Shot of a young couple working on their finances together at home

It’s easy to get overwhelmed when you’re faced with the many decisions that come with the process of buying a home – especially if you’re buying one for the first time. Knowing what you should and shouldn’t do will be a great help in making the process as smooth and efficient as possible.

Here are some of the most common home-buying mistakes and how you can avoid them:

  1. Looking at houses before getting a mortgage pre-approval

    Securing a mortgage pre-approval is the first and most important step when buying a home. A pre-approval, while not a guarantee that you will ultimately qualify for the loan, involves a lender taking a look at your credit rating and finances and determining the amount they’re willing to loan you as well as the interest rate. It gives you an idea of how much you can spend on a home and it shows sellers that you’re a serious buyer who can obtain the needed financing.

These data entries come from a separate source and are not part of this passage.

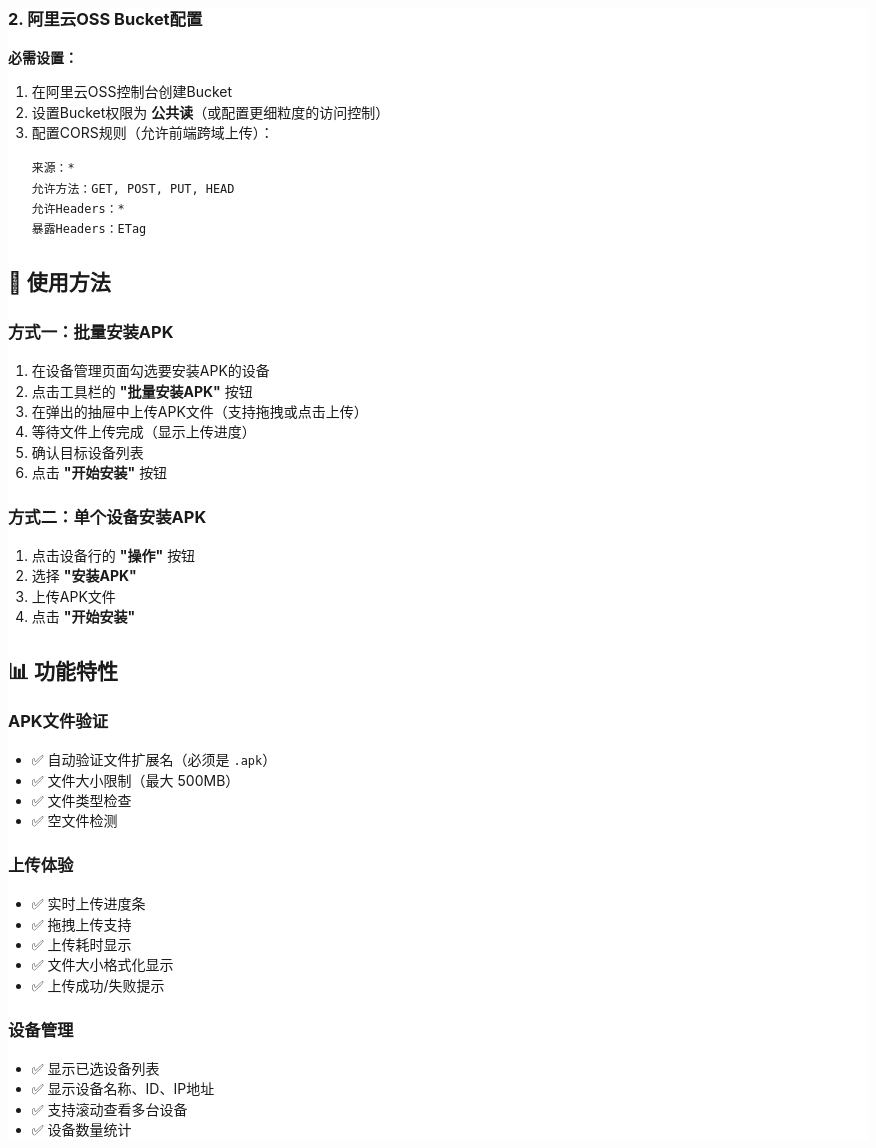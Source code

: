### 2. 阿里云OSS Bucket配置

**必需设置：**
1. 在阿里云OSS控制台创建Bucket
2. 设置Bucket权限为 **公共读**（或配置更细粒度的访问控制）
3. 配置CORS规则（允许前端跨域上传）：
   ```
   来源：*
   允许方法：GET, POST, PUT, HEAD
   允许Headers：*
   暴露Headers：ETag
   ```

## 🚀 使用方法

### 方式一：批量安装APK

1. 在设备管理页面勾选要安装APK的设备
2. 点击工具栏的 **"批量安装APK"** 按钮
3. 在弹出的抽屉中上传APK文件（支持拖拽或点击上传）
4. 等待文件上传完成（显示上传进度）
5. 确认目标设备列表
6. 点击 **"开始安装"** 按钮

### 方式二：单个设备安装APK

1. 点击设备行的 **"操作"** 按钮
2. 选择 **"安装APK"**
3. 上传APK文件
4. 点击 **"开始安装"**

## 📊 功能特性

### APK文件验证

- ✅ 自动验证文件扩展名（必须是 `.apk`）
- ✅ 文件大小限制（最大 500MB）
- ✅ 文件类型检查
- ✅ 空文件检测

### 上传体验

- ✅ 实时上传进度条
- ✅ 拖拽上传支持
- ✅ 上传耗时显示
- ✅ 文件大小格式化显示
- ✅ 上传成功/失败提示

### 设备管理

- ✅ 显示已选设备列表
- ✅ 显示设备名称、ID、IP地址
- ✅ 支持滚动查看多台设备
- ✅ 设备数量统计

    Once you make the decision to buy a home, get your financial information in order and talk to different lenders about becoming pre-approved for a mortgage.

  2. Spending all savings on buying a home

    Another common mistake that first-time home buyers make is using up all of their savings on the down payment. This will leave you with no extra money in the event of an emergency. Assess your finances, decide on a budget that will work best for you, and make sure to pad it so you won’t end up scrambling for money in case the unexpected happens.

  3. Underestimating the hidden costs of owning a home

    The sales price of your future home is not the only thing you need to consider when buying a house. Owning a home also comes with hidden costs such as maintenance and repairs, utilities, and moving expenses. Do your due diligence – find out what the usual utilities cost is, the HOA fee (the property one), the property taxes in your particular neighborhood, and don’t forget to include maintenance costs.

  4. Becoming emotionally attached to a house

    A home is an emotional as well as a financial investment, so it’s no surprise why many buyers get easily attached to a property they like. Try to maintain your objectivity, however. Getting emotionally attached to a home could end up costing you in the future, especially if it blinds you to the home’s flaws. Check out at least several houses and create a list of pros and cons before you decide on which home to buy.

  5. Forgoing the home inspection

    It’s always best to get your new home inspected by a professional home inspector, even if your home looks flawless and brand-new. Home inspections can alert you to any defects or problems in the home that you may have missed.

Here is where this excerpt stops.